The Australian Defence Organisation (ADO) is composed of the armed forces of the Commonwealth of Australia, the Australian Defence Force (ADF), and the Australian Public Service government department, the Department of Defence which is composed of a range of civilian support organisations.

The Chief of the Defence Force (CDF) leads the Australian Defence Force and the Secretary of Defence leads the Department of Defence though both jointly manage the Australian Defence Organisation under a diarchy, and both report directly to the Minister for Defence.

The highest active rank in the Australian Defence Force is reserved for the Chief of the Defence Force. This is a four-star rank and the CDF is the only Australian military officer at that level. As a result of the diarchy, the Secretary of the Department of Defence is of the equivalent civilian four-star level in the Senior Executive Service of the Australian Public Service.

Command and Control 
The Commander-in-Chief of the Australian Defence Force is set out under Section 68 of the Constitution of Australia, stating "the command in chief of the naval and military forces of the Commonwealth is vested in the Governor-General as the Queen's representative".

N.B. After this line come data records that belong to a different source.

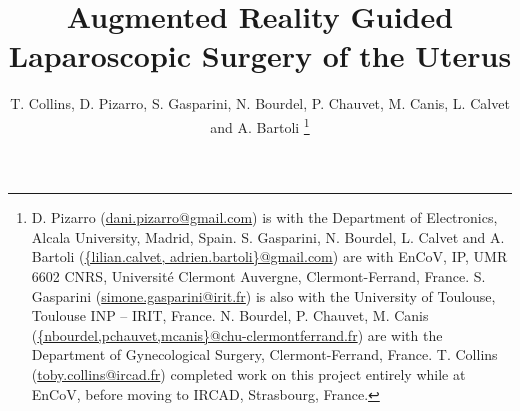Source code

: \documentclass[journal]{IEEEtran}
\begin{document}
\title{Augmented Reality Guided \\Laparoscopic Surgery of the Uterus}
%
%
%

\author{T. Collins, D. Pizarro, S. Gasparini, N. Bourdel, P. Chauvet, M. Canis, L. Calvet and A. Bartoli%
\thanks{D. Pizarro (\url{dani.pizarro@gmail.com}) is with the Department of Electronics, Alcala University, Madrid, Spain. S. Gasparini, N. Bourdel, L. Calvet and A. Bartoli (\url{{lilian.calvet, adrien.bartoli}@gmail.com}) are with EnCoV, IP, UMR 6602 CNRS, Universit\'{e} Clermont Auvergne, Clermont-Ferrand, France. S. Gasparini (\url{simone.gasparini@irit.fr}) is also with the University of Toulouse, Toulouse INP -- IRIT, France.  N. Bourdel, P. Chauvet, M. Canis (\url{{nbourdel,pchauvet,mcanis}@chu-clermontferrand.fr}) are with the Department of Gynecological Surgery, Clermont-Ferrand, France. T. Collins (\url{toby.collins@ircad.fr}) completed work on this project entirely while at EnCoV, before moving to IRCAD, Strasbourg, France.}%
}

% 
%
\end{document}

In practice, the Governor-General is the ceremonial head of the Australian Defence Force and command and control power is delegated to the Prime Minister and the Minister for Defence. The National Security Committee of Cabinet also plays an important role in the strategic direction of the Australian Defence Organisation including directing overseas deployments and going to war.

Five-star level 
Currently the five-star level is not an active serving rank in the Australian Defence Force. Australia has only had one active serving five-star rank officer within the armed forces of the Commonwealth of Australia. This was Sir Thomas Blamey who was appointed Field Marshal in the Australian Army in 1950 and presented his field marshal's baton by the then Governor-General William McKell. Blamey was seriously ill at the time and died three months later.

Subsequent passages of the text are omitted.